BEGIN

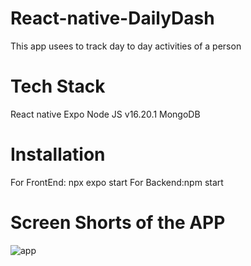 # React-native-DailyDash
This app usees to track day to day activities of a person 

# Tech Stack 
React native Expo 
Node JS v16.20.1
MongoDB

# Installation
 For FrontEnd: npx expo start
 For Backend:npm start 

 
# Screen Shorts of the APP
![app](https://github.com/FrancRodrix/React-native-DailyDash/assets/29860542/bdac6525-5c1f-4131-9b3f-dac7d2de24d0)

END
BEGIN

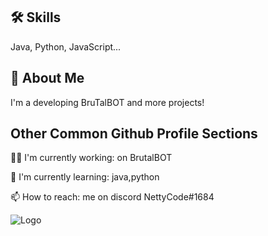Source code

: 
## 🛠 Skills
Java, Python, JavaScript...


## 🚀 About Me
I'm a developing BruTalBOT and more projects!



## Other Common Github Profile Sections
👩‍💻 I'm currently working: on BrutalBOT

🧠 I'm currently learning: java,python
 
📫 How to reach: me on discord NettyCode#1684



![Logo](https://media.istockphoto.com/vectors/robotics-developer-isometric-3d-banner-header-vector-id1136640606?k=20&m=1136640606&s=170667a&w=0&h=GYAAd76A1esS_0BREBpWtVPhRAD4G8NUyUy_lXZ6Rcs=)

END
BEGIN

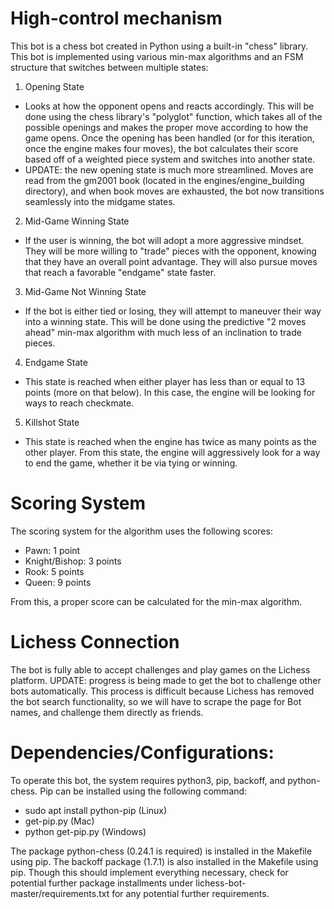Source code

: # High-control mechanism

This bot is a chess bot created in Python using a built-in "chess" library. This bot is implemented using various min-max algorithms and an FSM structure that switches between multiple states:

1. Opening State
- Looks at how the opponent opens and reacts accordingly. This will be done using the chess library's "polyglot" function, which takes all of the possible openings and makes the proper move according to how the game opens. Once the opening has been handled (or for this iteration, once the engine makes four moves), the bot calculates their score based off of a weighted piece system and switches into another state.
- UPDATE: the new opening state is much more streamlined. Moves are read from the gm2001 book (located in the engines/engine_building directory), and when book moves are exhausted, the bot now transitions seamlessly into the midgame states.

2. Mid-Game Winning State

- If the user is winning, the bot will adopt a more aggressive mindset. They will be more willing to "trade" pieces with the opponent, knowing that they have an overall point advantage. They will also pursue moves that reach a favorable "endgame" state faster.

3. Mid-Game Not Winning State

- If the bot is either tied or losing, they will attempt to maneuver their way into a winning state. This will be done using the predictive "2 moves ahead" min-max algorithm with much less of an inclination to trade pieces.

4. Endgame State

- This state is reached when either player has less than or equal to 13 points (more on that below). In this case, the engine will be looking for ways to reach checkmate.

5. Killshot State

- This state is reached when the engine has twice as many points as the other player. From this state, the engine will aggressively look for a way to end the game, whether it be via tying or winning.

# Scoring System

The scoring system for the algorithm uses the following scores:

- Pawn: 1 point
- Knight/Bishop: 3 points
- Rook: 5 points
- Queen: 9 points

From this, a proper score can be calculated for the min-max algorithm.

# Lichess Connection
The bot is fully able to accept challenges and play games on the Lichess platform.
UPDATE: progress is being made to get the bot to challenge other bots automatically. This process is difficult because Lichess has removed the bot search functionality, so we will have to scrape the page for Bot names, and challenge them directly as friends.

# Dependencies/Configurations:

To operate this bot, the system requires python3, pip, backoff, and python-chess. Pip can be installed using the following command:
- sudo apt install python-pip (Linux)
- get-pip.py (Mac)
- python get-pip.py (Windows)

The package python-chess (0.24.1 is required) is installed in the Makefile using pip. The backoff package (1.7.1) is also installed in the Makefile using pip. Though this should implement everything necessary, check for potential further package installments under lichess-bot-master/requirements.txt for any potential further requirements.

END

▶ YOUR TASK
Copy exactly the stretch of data above from the line with "1. Opening State" through the line with "3. Mid-Game Not Winning State", and omit all other lines.

▶ RESULT OF THE EXERCISE
1. Opening State
- Looks at how the opponent opens and reacts accordingly. This will be done using the chess library's "polyglot" function, which takes all of the possible openings and makes the proper move according to how the game opens. Once the opening has been handled (or for this iteration, once the engine makes four moves), the bot calculates their score based off of a weighted piece system and switches into another state.
- UPDATE: the new opening state is much more streamlined. Moves are read from the gm2001 book (located in the engines/engine_building directory), and when book moves are exhausted, the bot now transitions seamlessly into the midgame states.

2. Mid-Game Winning State

- If the user is winning, the bot will adopt a more aggressive mindset. They will be more willing to "trade" pieces with the opponent, knowing that they have an overall point advantage. They will also pursue moves that reach a favorable "endgame" state faster.

3. Mid-Game Not Winning State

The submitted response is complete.